[Saved entries]
┌──

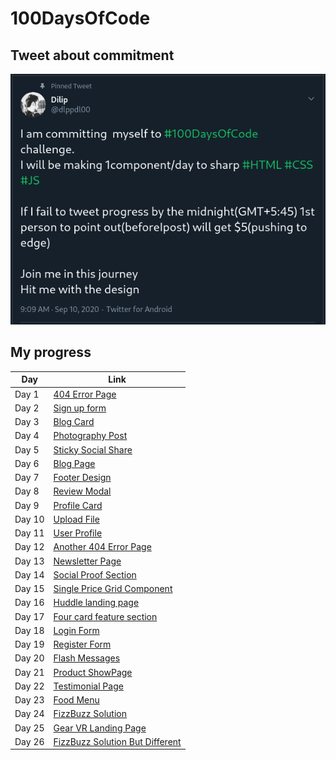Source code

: # 100DaysOfCode

## Tweet about commitment

[![Official Tweet about commitment toward #100DayOfCode](tweet.png)](https://twitter.com/dlppdl00/status/1303897091802935296)

## My progress

| Day    | Link           |
| ------ | -------------- |
| Day 1  | [404 Error Page](https://dlppdl.github.io/100dayschallange/Day01/)|
| Day 2  | [Sign up form](https://dlppdl.github.io/100dayschallange/Day02/) |
| Day 3  | [Blog Card](https://dlppdl.github.io/100dayschallange/Day03/)|
| Day 4  | [Photography Post](https://dlppdl.github.io/100dayschallange/Day04/)|
| Day 5  | [Sticky Social Share](https://dlppdl.github.io/100dayschallange/Day05/)|
| Day 6  | [Blog Page](https://dlppdl.github.io/100dayschallange/Day06/)|
| Day 7  | [Footer Design](https://dlppdl.github.io/100dayschallange/Day07)|
| Day 8  | [Review Modal](https://dlppdl.github.io/100dayschallange/Day08)|
| Day 9  | [Profile Card](https://dlppdl.github.io/100dayschallange/Day09)|
| Day 10  | [Upload File](https://dlppdl.github.io/100dayschallange/Day10)|
| Day 11  | [User Profile](https://dlppdl.github.io/100dayschallange/Day11)|
| Day 12  | [Another 404 Error Page](https://dlppdl.github.io/100dayschallange/Day12)|
| Day 13  | [Newsletter Page](https://dlppdl.github.io/100dayschallange/Day13)|
| Day 14  | [Social Proof Section](https://dlppdl.github.io/100dayschallange/Day14)|
| Day 15  | [Single Price Grid Component](https://dlppdl.github.io/100dayschallange/Day15)|
| Day 16  | [Huddle landing page](https://dlppdl.github.io/100dayschallange/Day16)|
| Day 17  | [Four card feature section](https://dlppdl.github.io/100dayschallange/Day17)|
| Day 18  | [Login Form](https://dlppdl.github.io/100dayschallange/Day18)|
| Day 19  | [Register Form](https://dlppdl.github.io/100dayschallange/Day19)|
| Day 20  | [Flash Messages](https://dlppdl.github.io/100dayschallange/Day20)|
| Day 21  | [Product ShowPage](https://dlppdl.github.io/100dayschallange/Day21)|
| Day 22  | [Testimonial Page](https://dlppdl.github.io/100dayschallange/Day22)|
| Day 23  | [Food Menu](https://dlppdl.github.io/100dayschallange/Day23)|
| Day 24  | [FizzBuzz Solution](https://dlppdl.github.io/100dayschallange/Day24)|
| Day 25  | [Gear VR Landing Page](https://dlppdl.github.io/100dayschallange/Day25)|
| Day 26  | [FizzBuzz Solution But Different](https://dlppdl.github.io/100dayschallange/Day26)|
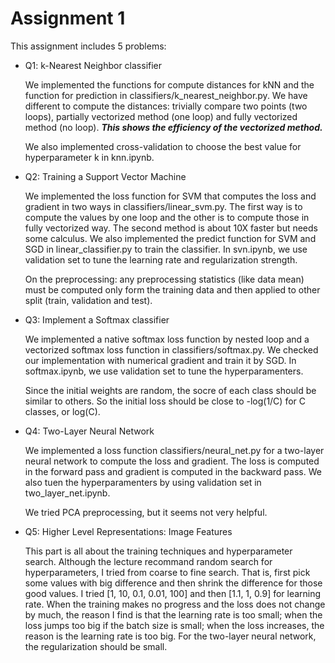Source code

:# Assignment 1

This assignment includes 5 problems:

- Q1: k-Nearest Neighbor classifier
  
  We implemented the functions for compute distances for kNN and the function for prediction in 
  classifiers/k_nearest_neighbor.py. We have different to compute the distances: trivially compare two points (two loops), partially
  vectorized method (one loop) and fully vectorized method (no loop). **_This shows the efficiency of the vectorized method._**
  
  We also implemented cross-validation to choose the best value for hyperparameter k in knn.ipynb.

- Q2: Training a Support Vector Machine 

  We implemented the loss function for SVM that computes the loss and gradient in two ways in classifiers/linear_svm.py.
  The first way is to compute the values by one loop and the other is to compute those in fully vectorized way. The second method
  is about 10X faster but needs some calculus. We also implemented the predict function for SVM and SGD in linear_classifier.py to 
  train the classifier. In svn.ipynb, we use validation set to tune the learning rate and regularization strength.
  
  On the preprocessing: any preprocessing statistics (like data mean) must be computed only form the training data and then applied
  to other split (train, validation and test).

- Q3: Implement a Softmax classifier 

  We implemented a native softmax loss function by nested loop and a vectorized softmax loss function in classifiers/softmax.py.
  We checked our implementation with numerical gradient and train it by SGD. In softmax.ipynb, we use validation set to tune the hyperparamenters. 
  
  Since the initial weights are random, the socre of each class should be similar to others. So the initial loss should be close to 
  -log(1/C) for C classes, or log(C).

- Q4: Two-Layer Neural Network 

  We implemented a loss function classifiers/neural_net.py for a two-layer neural network to compute the loss and 
  gradient. The loss is computed in the forward pass and gradient is computed in the backward pass. We also tuen the hyperparamenters
  by using validation set in two_layer_net.ipynb.
  
  We tried PCA preprocessing, but it seems not very helpful.

- Q5: Higher Level Representations: Image Features 

  This part is all about the training techniques and hyperparameter search. Although the lecture recommand random search
  for hyperparameters, I tried from coarse to fine search. That is, first pick some values with big difference and then shrink
  the difference for those good values. I tried [1, 10, 0.1, 0.01, 100] and then [1.1, 1, 0.9] for learning rate. 
  When the training makes no progress and the loss does not change by much, the reason I find is that the learning rate is 
  too small; when the loss jumps too big if the batch size is small; when the loss increases, the reason is the learning rate
  is too big. For the two-layer neural network, the regularization should be small.
  

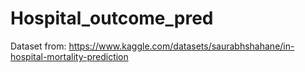 # Hospital_outcome_pred
Dataset from: https://www.kaggle.com/datasets/saurabhshahane/in-hospital-mortality-prediction
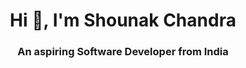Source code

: <h1 align="center">Hi 👋, I'm Shounak Chandra</h1>
<h3 align="center">An aspiring Software Developer from India</h3>
<br/>

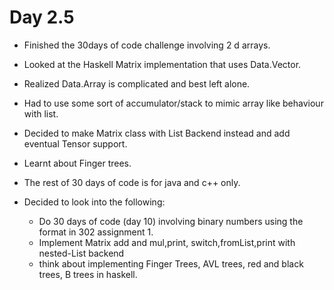 # Day 2.5
* Finished the 30days of code challenge involving 2 d arrays.  
* Looked at the Haskell Matrix implementation that uses Data.Vector.   
* Realized Data.Array is complicated and best left alone.
* Had to use some sort of accumulator/stack to mimic array like behaviour with list.
* Decided to make Matrix class with List Backend instead and add eventual Tensor support.
* Learnt about Finger trees.
* The rest of 30 days of code is for java and c++ only.

* Decided to look into the following:
  * Do 30 days of code (day 10) involving binary numbers using the format in 302 assignment 1.
  * Implement Matrix add and mul,print, switch,fromList,print with nested-List backend
  * think about implementing Finger Trees, AVL trees, red and black trees, B trees in haskell.
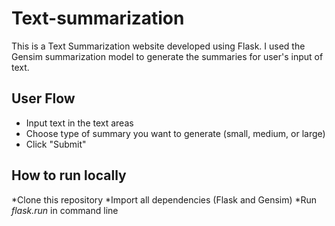 # Text-summarization

This is a Text Summarization website developed using Flask. I used the Gensim summarization model to generate the summaries for user's input of text.

## User Flow
* Input text in the text areas
* Choose type of summary you want to generate (small, medium, or large)
* Click "Submit"

## How to run locally
*Clone this repository
*Import all dependencies (Flask and Gensim)
*Run _flask.run_ in command line
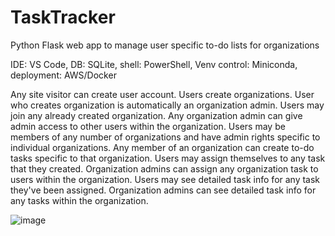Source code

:# TaskTracker
Python Flask web app to manage user specific to-do lists for organizations

IDE: VS Code, DB: SQLite, shell: PowerShell, Venv control: Miniconda, deployment: AWS/Docker

Any site visitor can create user account.
Users create organizations. User who creates organization is automatically an organization admin.
Users may join any already created organization.
Any organization admin can give admin access to other users within the organization.
Users may be members of any number of organizations and have admin rights specific to individual organizations.
Any member of an organization can create to-do tasks specific to that organization.
Users may assign themselves to any task that they created.
Organization admins can assign any organization task to users within the organization.
Users may see detailed task info for any task they've been assigned.
Organization admins can see detailed task info for any tasks within the organization.

![image](https://user-images.githubusercontent.com/72046035/146285601-a82decf4-2556-45a4-be8d-73b0a9e554ff.png)
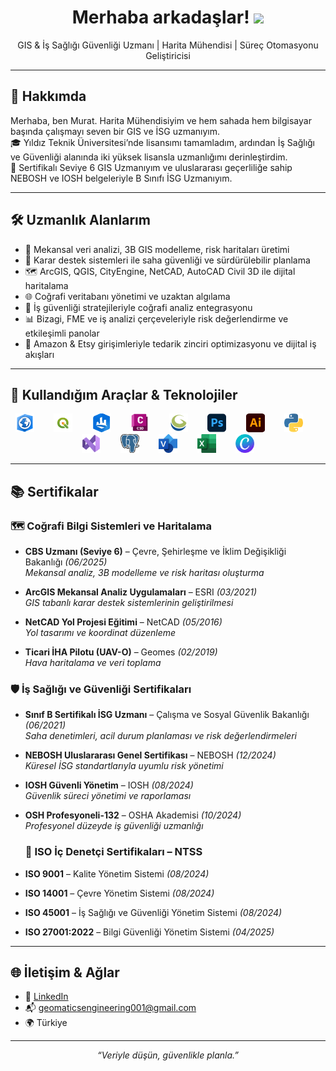 <h1 align="center">
  Merhaba arkadaşlar!    <img src="https://www.emojiall.com/images/240/microsoft-teams/1f44b.png" width="30"/>
</h1>
<p align="center">
GIS & İş Sağlığı Güvenliği Uzmanı | Harita Mühendisi | Süreç Otomasyonu Geliştiricisi
</p>

---

## 🧭 Hakkımda

Merhaba, ben Murat. Harita Mühendisiyim ve hem sahada hem bilgisayar başında çalışmayı seven bir GIS ve İSG uzmanıyım.  
🎓 Yıldız Teknik Üniversitesi’nde lisansımı tamamladım, ardından İş Sağlığı ve Güvenliği alanında iki yüksek lisansla uzmanlığımı derinleştirdim.  
📜 Sertifikalı Seviye 6 GIS Uzmanıyım ve uluslararası geçerliliğe sahip NEBOSH ve IOSH belgeleriyle B Sınıfı İSG Uzmanıyım.


---

## 🛠️ Uzmanlık Alanlarım

- 📍 Mekansal veri analizi, 3B GIS modelleme, risk haritaları üretimi  
- 🧠 Karar destek sistemleri ile saha güvenliği ve sürdürülebilir planlama  
- 🗺️ ArcGIS, QGIS, CityEngine, NetCAD, AutoCAD Civil 3D ile dijital haritalama  
- 🌐 Coğrafi veritabanı yönetimi ve uzaktan algılama  
- 🔐 İş güvenliği stratejileriyle coğrafi analiz entegrasyonu  
- 📊 Bizagi, FME ve iş analizi çerçeveleriyle risk değerlendirme ve etkileşimli panolar  
- 🛒 Amazon & Etsy girişimleriyle tedarik zinciri optimizasyonu ve dijital iş akışları

---

## 🧰 Kullandığım Araçlar & Teknolojiler

<p align="center">
  <img src="https://github.com/Murat69000/Murat69000/blob/main/ArcGIS_Pro.png?raw=true" width="30"/> &nbsp;&nbsp;&nbsp;&nbsp;&nbsp;&nbsp;
  <img src="https://github.com/Murat69000/Murat69000/blob/main/QGIS.png?raw=true" width="30"/> &nbsp;&nbsp;&nbsp;&nbsp;&nbsp;&nbsp;
  <img src="https://github.com/Murat69000/Murat69000/blob/main/CityEngine.png?raw=true" width="30"/> &nbsp;&nbsp;&nbsp;&nbsp;&nbsp;&nbsp;
  <img src="https://github.com/Murat69000/Murat69000/blob/main/AutoCAD_Civil_3D.png?raw=true" width="30"/> &nbsp;&nbsp;&nbsp;&nbsp;&nbsp;&nbsp;
  <img src="https://github.com/Murat69000/Murat69000/blob/main/GlobalMapper.png?raw=true" width="30"/> &nbsp;&nbsp;&nbsp;&nbsp;&nbsp;&nbsp;
  <img src="https://github.com/Murat69000/Murat69000/blob/main/Adobe_Photoshop.png?raw=true" width="30"/> &nbsp;&nbsp;&nbsp;&nbsp;&nbsp;&nbsp;
  <img src="https://github.com/Murat69000/Murat69000/blob/main/Adobe_Illustrator.png?raw=true" width="30"/> &nbsp;&nbsp;&nbsp;&nbsp;&nbsp;&nbsp;
  <img src="https://github.com/Murat69000/Murat69000/blob/main/Python.png?raw=true" width="30"/> &nbsp;&nbsp;&nbsp;&nbsp;&nbsp;&nbsp;
  <img src="https://github.com/Murat69000/Murat69000/blob/main/Visual_Studio.png?raw=true" width="30"/> &nbsp;&nbsp;&nbsp;&nbsp;&nbsp;&nbsp;
  <img src="https://github.com/Murat69000/Murat69000/blob/main/PostgreSQL.png?raw=true" width="30"/> &nbsp;&nbsp;&nbsp;&nbsp;&nbsp;&nbsp;
  <img src="https://github.com/Murat69000/Murat69000/blob/main/Microsoft_Visio.png?raw=true" width="30"/> &nbsp;&nbsp;&nbsp;&nbsp;&nbsp;&nbsp;
  <img src="https://github.com/Murat69000/Murat69000/blob/main/Microsoft_Excel.png?raw=true" width="30"/> &nbsp;&nbsp;&nbsp;&nbsp;&nbsp;&nbsp;
  <img src="https://github.com/Murat69000/Murat69000/blob/main/Canva.png?raw=true" width="30"/>
</p>

---

## 📚 Sertifikalar

### 🗺️ Coğrafi Bilgi Sistemleri ve Haritalama

- **CBS Uzmanı (Seviye 6)** – Çevre, Şehirleşme ve İklim Değişikliği Bakanlığı *(06/2025)*  
  _Mekansal analiz, 3B modelleme ve risk haritası oluşturma_

- **ArcGIS Mekansal Analiz Uygulamaları** – ESRI *(03/2021)*  
  _GIS tabanlı karar destek sistemlerinin geliştirilmesi_

- **NetCAD Yol Projesi Eğitimi** – NetCAD *(05/2016)*  
  _Yol tasarımı ve koordinat düzenleme_

- **Ticari İHA Pilotu (UAV-O)** – Geomes *(02/2019)*  
  _Hava haritalama ve veri toplama_


### 🛡️ İş Sağlığı ve Güvenliği Sertifikaları

- **Sınıf B Sertifikalı İSG Uzmanı** – Çalışma ve Sosyal Güvenlik Bakanlığı *(06/2021)*  
  _Saha denetimleri, acil durum planlaması ve risk değerlendirmeleri_

- **NEBOSH Uluslararası Genel Sertifikası** – NEBOSH *(12/2024)*  
  _Küresel İSG standartlarıyla uyumlu risk yönetimi_

- **IOSH Güvenli Yönetim** – IOSH *(08/2024)*  
  _Güvenlik süreci yönetimi ve raporlaması_

- **OSH Profesyoneli-132** – OSHA Akademisi *(10/2024)*  
  _Profesyonel düzeyde iş güvenliği uzmanlığı_


  ### 🧪 ISO İç Denetçi Sertifikaları – NTSS

- **ISO 9001** – Kalite Yönetim Sistemi *(08/2024)*  
- **ISO 14001** – Çevre Yönetim Sistemi *(08/2024)*  
- **ISO 45001** – İş Sağlığı ve Güvenliği Yönetim Sistemi *(08/2024)*  
- **ISO 27001:2022** – Bilgi Güvenliği Yönetim Sistemi *(04/2025)*

---

## 🌐 İletişim & Ağlar

- 💼 [LinkedIn](https://linkedin.com/in/kullaniciadi)  
- 📬 geomaticsengineering001@gmail.com
- 🌍 Türkiye

---

<p align="center">
  <em>“Veriyle düşün, güvenlikle planla.”</em>
</p>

└──

**Work to be completed**
Show all lines from the data that contain "should".

**Task solution**
  Since the initial weights are random, the socre of each class should be similar to others. So the initial loss should be close to 
  is too big. For the two-layer neural network, the regularization should be small.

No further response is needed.